THIS year, the opposition coalition has presented its most comprehensive alternative budget ever — a massive 76-page document that details its ambitions. It makes some pretty big promises on even bigger assumptions. But putting the politics of populism aside, how realistic are these promises, and how much of it is anchored in a sound economic rationale?

Here are four highlights:

1.     Abolishing the Goods and Services Tax;

2.     Cutting wastage and corruption;

3.     Increasing the minimum wage to RM1,500; and

4.     The return of subsidies targeted.

 

Abolishing GST and funding the gap

The first major item of the opposition agenda is their long-time promise to abolish the Goods and Services Tax. The alternative budget argues for a reversion back to the pre-GST system of sales tax and boldly claims it can make up the ensuing estimated deficit of RM25.5 billion (RM42 billion in 2018 GST collection minus RM16.5 billion in pre-GST indirect consumption taxes).

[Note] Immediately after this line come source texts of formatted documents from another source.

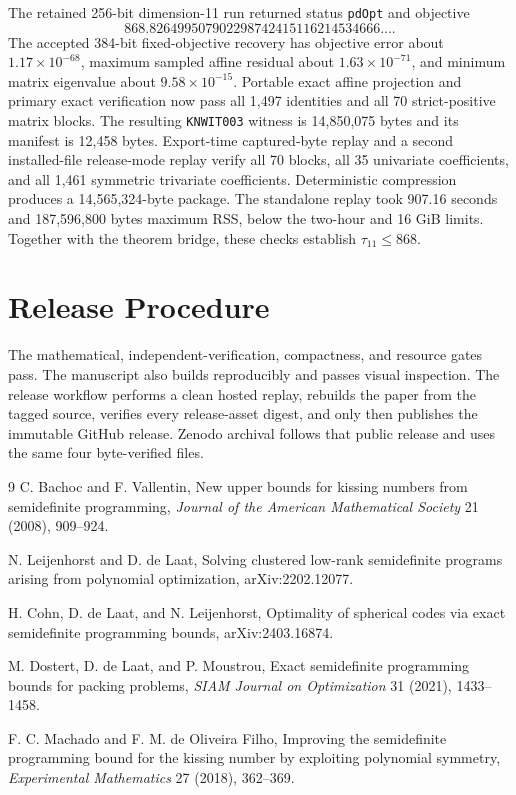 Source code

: \documentclass[11pt]{article}
\begin{document}
The retained 256-bit dimension-11 run returned status \texttt{pdOpt} and
objective
\[
868.826499507902298742415116214534666\ldots.
\]
The accepted 384-bit fixed-objective recovery has objective error about
$1.17\times 10^{-68}$, maximum sampled affine residual about
$1.63\times 10^{-71}$, and minimum matrix eigenvalue about
$9.58\times 10^{-15}$. Portable exact affine projection and primary exact
verification now pass all 1,497 identities and all 70 strict-positive matrix
blocks. The resulting \texttt{KNWIT003} witness is 14,850,075 bytes and its
manifest is 12,458 bytes. Export-time captured-byte replay and a second
installed-file release-mode replay verify all 70 blocks, all 35 univariate
coefficients, and all 1,461 symmetric trivariate coefficients. Deterministic
compression produces a 14,565,324-byte package. The standalone replay took
907.16 seconds and 187,596,800 bytes maximum RSS, below the two-hour and
16 GiB limits. Together with the theorem bridge, these checks establish
\(\tau_{11}\leq868\).

\section{Release Procedure}

The mathematical, independent-verification, compactness, and resource gates
pass. The manuscript also builds reproducibly and passes visual inspection.
The release workflow performs a clean hosted replay, rebuilds the paper from
the tagged source, verifies every release-asset digest, and only then
publishes the immutable GitHub release. Zenodo archival follows that public
release and uses the same four byte-verified files.

\begin{thebibliography}{9}
C. Bachoc and F. Vallentin,
New upper bounds for kissing numbers from semidefinite programming,
\emph{Journal of the American Mathematical Society} 21 (2008), 909--924.

N. Leijenhorst and D. de Laat,
Solving clustered low-rank semidefinite programs arising from polynomial
optimization, arXiv:2202.12077.

H. Cohn, D. de Laat, and N. Leijenhorst,
Optimality of spherical codes via exact semidefinite programming bounds,
arXiv:2403.16874.

M. Dostert, D. de Laat, and P. Moustrou,
Exact semidefinite programming bounds for packing problems,
\emph{SIAM Journal on Optimization} 31 (2021), 1433--1458.

F. C. Machado and F. M. de Oliveira Filho,
Improving the semidefinite programming bound for the kissing number by
exploiting polynomial symmetry,
\emph{Experimental Mathematics} 27 (2018), 362--369.
\end{thebibliography}
\end{document}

The document makes some rather bold assumptions — that returning RM25.5 billion to consumers would stimulate demand growth by 20%, a number the report believes is conservative.

“The assumption sounds a bit simple, that you can stimulate domestic consumption by removing GST and returning money to the public. Forget about the effect of inflation due to GST. The GST itself is a tool to help the government to collect tax from consumption and to allow it to reduce income tax. This in turn will encourage people to work hard (due to lower tax) and boost economic activities. By removing the GST, it means the government may not be able to reduce income tax and it will discourage people from working hard, as the harder you work, your income rises and the more tax you have to pay. This would contribute to slower economic activities,” an economist at RHB Investment Bank tells The Edge.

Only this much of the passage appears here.